** What to work on **
Print the records again, character for character.

** Input for this task **
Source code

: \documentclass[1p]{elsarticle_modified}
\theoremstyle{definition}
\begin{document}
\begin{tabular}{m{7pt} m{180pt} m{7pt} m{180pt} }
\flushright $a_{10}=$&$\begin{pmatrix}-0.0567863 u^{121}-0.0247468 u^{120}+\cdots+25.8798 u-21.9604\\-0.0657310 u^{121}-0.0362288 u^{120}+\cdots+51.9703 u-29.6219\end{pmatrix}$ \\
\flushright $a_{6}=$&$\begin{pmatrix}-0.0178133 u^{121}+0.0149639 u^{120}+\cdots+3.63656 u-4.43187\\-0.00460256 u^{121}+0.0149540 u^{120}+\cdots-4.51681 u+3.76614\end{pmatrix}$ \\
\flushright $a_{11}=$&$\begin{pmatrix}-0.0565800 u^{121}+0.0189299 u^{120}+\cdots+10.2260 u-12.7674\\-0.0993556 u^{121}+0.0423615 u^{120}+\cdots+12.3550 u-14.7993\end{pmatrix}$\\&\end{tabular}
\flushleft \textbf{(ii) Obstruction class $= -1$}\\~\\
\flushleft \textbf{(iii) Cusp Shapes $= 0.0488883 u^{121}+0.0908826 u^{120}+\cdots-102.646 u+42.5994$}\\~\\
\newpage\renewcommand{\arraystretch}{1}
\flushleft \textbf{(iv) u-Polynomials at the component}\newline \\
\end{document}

** Response area **
Source code

: \documentclass[1p]{elsarticle_modified}
\theoremstyle{definition}
\begin{document}
\begin{tabular}{m{7pt} m{180pt} m{7pt} m{180pt} }
\flushright $a_{10}=$&$\begin{pmatrix}-0.0567863 u^{121}-0.0247468 u^{120}+\cdots+25.8798 u-21.9604\\-0.0657310 u^{121}-0.0362288 u^{120}+\cdots+51.9703 u-29.6219\end{pmatrix}$ \\
\flushright $a_{6}=$&$\begin{pmatrix}-0.0178133 u^{121}+0.0149639 u^{120}+\cdots+3.63656 u-4.43187\\-0.00460256 u^{121}+0.0149540 u^{120}+\cdots-4.51681 u+3.76614\end{pmatrix}$ \\
\flushright $a_{11}=$&$\begin{pmatrix}-0.0565800 u^{121}+0.0189299 u^{120}+\cdots+10.2260 u-12.7674\\-0.0993556 u^{121}+0.0423615 u^{120}+\cdots+12.3550 u-14.7993\end{pmatrix}$\\&\end{tabular}
\flushleft \textbf{(ii) Obstruction class $= -1$}\\~\\
\flushleft \textbf{(iii) Cusp Shapes $= 0.0488883 u^{121}+0.0908826 u^{120}+\cdots-102.646 u+42.5994$}\\~\\
\newpage\renewcommand{\arraystretch}{1}
\flushleft \textbf{(iv) u-Polynomials at the component}\newline \\
\end{document}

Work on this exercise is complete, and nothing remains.